Data for processing:
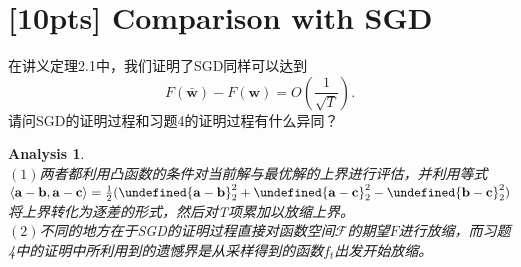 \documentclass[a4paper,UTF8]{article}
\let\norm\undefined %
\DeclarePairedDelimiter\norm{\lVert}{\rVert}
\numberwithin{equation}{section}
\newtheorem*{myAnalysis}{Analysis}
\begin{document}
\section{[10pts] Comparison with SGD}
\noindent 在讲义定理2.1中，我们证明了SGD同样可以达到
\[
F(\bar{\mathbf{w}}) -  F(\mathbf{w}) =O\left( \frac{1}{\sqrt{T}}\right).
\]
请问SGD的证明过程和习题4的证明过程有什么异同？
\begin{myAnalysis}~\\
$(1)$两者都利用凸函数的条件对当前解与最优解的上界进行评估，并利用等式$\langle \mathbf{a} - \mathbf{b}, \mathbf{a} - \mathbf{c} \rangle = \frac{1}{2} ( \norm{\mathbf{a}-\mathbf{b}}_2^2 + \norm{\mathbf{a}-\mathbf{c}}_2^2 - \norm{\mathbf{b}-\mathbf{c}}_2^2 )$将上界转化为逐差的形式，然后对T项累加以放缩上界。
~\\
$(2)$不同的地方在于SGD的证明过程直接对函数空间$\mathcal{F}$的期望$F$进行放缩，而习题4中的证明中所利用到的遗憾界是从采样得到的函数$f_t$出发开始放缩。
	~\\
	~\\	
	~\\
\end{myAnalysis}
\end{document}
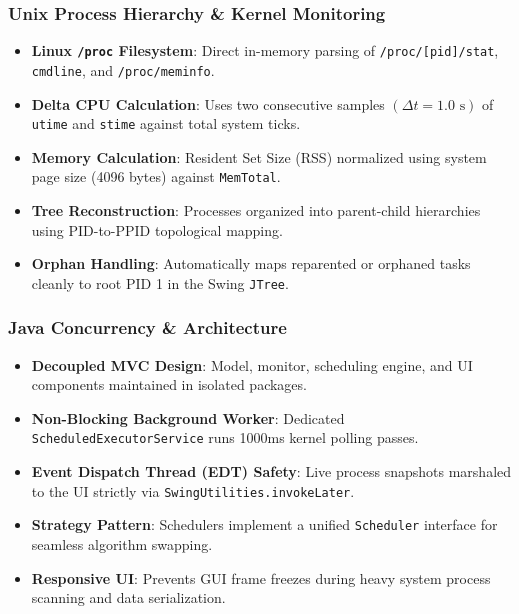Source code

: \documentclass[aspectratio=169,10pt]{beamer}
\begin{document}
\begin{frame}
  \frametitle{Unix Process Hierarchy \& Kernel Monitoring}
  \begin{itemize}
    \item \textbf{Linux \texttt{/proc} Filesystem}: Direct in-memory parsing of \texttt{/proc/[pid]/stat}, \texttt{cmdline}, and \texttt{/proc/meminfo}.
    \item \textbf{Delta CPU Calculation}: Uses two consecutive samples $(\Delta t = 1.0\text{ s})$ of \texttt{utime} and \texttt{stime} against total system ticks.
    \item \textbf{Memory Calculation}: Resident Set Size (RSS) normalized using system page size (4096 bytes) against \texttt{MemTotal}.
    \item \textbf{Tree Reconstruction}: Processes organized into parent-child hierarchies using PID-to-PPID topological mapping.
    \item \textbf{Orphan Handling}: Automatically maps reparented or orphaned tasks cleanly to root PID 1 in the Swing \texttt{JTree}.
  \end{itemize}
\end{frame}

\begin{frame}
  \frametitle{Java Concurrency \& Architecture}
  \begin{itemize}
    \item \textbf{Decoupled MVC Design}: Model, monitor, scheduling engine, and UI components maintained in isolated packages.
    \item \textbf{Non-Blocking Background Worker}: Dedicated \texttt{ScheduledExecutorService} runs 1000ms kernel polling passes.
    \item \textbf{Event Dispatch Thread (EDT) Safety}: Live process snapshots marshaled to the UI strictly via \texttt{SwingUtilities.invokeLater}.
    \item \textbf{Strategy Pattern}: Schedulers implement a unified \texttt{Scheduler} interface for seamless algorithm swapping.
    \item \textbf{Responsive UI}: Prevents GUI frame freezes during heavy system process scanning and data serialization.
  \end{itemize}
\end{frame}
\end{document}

==

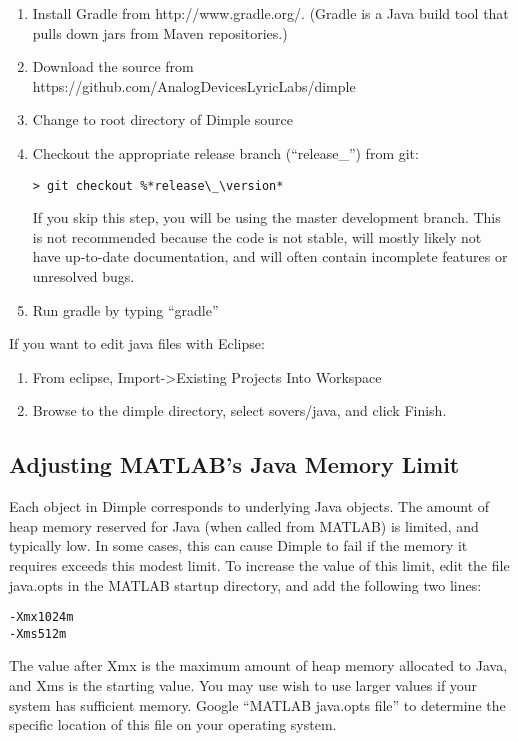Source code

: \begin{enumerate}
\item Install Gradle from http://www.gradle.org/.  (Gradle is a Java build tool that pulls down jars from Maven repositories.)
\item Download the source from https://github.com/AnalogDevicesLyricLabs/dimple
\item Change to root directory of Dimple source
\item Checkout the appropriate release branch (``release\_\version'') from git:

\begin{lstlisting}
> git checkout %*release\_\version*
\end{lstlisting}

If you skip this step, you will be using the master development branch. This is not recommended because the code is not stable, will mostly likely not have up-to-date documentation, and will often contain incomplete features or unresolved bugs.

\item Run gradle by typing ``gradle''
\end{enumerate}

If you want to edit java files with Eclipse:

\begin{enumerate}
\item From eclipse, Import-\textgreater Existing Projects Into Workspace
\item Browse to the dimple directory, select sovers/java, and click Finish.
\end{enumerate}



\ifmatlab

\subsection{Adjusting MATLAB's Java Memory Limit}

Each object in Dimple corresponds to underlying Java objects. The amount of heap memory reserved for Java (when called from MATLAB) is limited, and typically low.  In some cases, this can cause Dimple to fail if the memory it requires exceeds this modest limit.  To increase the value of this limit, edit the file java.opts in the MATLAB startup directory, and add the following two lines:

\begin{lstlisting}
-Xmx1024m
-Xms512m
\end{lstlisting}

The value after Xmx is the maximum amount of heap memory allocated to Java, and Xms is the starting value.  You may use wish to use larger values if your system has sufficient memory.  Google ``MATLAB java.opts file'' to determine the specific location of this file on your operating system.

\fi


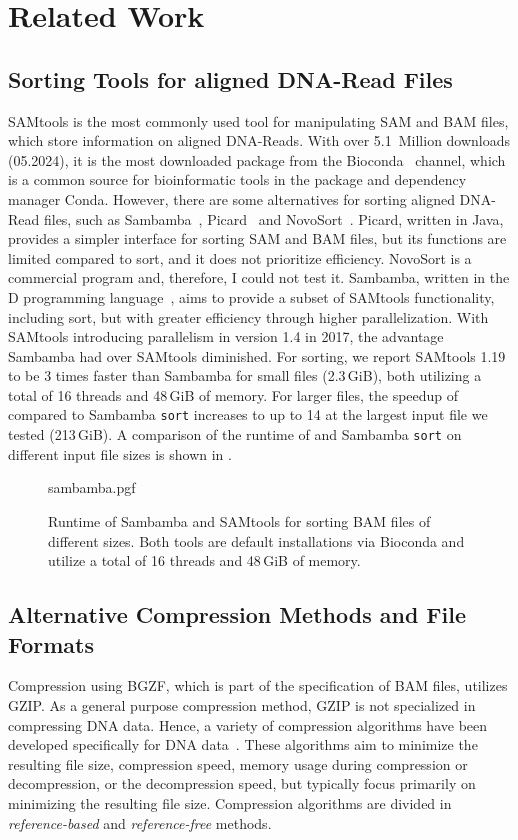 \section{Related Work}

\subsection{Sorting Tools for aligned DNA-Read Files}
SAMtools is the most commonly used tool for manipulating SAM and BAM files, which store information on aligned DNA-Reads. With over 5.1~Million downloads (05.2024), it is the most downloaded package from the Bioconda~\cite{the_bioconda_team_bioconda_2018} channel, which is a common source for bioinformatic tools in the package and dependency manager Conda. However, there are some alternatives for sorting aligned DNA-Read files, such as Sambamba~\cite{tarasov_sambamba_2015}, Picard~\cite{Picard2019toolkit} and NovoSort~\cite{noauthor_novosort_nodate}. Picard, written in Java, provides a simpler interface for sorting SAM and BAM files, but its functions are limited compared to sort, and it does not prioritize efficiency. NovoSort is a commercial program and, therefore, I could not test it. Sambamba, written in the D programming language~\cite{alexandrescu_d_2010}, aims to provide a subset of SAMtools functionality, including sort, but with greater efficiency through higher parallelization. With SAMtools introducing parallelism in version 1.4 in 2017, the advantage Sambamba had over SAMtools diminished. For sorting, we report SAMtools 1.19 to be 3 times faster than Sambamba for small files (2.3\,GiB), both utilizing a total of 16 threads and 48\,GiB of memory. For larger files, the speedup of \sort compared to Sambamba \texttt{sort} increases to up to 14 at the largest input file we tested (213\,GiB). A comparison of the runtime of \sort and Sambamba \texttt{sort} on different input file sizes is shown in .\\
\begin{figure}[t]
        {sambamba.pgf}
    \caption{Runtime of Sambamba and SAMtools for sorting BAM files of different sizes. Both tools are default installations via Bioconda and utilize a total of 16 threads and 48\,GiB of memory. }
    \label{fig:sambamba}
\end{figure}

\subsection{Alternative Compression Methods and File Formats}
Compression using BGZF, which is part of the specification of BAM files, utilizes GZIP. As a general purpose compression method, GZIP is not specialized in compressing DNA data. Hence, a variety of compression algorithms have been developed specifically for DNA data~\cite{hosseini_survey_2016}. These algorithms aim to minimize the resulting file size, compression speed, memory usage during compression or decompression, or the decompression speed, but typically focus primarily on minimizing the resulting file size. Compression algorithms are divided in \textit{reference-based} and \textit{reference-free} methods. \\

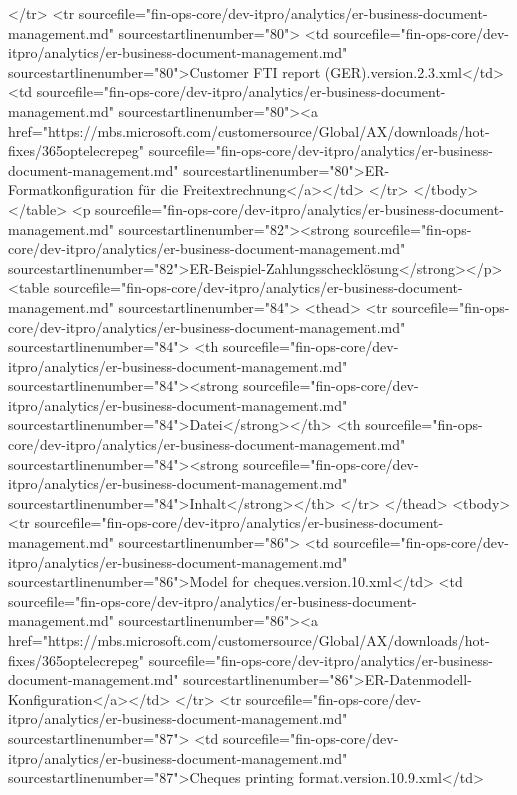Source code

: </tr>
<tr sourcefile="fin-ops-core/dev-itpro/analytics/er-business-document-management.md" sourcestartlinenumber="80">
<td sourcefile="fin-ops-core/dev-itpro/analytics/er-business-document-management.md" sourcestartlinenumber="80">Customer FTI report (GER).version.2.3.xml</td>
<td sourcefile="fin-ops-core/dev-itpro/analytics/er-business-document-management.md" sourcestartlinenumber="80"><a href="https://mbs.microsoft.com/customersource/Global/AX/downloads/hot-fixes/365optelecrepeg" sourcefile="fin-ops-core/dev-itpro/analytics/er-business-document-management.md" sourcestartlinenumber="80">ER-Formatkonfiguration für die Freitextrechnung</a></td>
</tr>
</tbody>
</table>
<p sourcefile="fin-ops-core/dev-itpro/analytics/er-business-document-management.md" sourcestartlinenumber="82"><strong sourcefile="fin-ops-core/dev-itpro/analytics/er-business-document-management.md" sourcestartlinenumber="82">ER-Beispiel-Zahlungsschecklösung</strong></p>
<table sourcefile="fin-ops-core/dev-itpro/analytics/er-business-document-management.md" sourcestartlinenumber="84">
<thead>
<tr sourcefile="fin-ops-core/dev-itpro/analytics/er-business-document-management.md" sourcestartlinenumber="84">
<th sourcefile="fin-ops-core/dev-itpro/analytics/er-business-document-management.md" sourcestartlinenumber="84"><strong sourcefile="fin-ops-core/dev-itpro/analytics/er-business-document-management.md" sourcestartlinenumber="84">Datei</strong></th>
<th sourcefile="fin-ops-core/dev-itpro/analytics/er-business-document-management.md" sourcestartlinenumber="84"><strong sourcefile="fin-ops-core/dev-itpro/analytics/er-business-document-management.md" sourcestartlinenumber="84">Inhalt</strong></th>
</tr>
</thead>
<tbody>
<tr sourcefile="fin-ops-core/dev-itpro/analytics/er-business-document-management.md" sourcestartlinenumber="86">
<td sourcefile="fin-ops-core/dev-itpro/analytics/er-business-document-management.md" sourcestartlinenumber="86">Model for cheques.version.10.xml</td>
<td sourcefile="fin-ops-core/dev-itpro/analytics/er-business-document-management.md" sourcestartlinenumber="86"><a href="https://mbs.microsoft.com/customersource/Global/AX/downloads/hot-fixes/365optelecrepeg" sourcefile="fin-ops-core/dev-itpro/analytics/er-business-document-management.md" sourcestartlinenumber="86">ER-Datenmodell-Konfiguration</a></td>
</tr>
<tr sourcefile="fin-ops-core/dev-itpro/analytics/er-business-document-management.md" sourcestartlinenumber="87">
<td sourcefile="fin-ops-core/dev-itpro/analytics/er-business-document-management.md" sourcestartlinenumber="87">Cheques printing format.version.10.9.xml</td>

Task: Count every line of the material that holds the string "frametitle", then give the total alone.

Solution for this problem: 2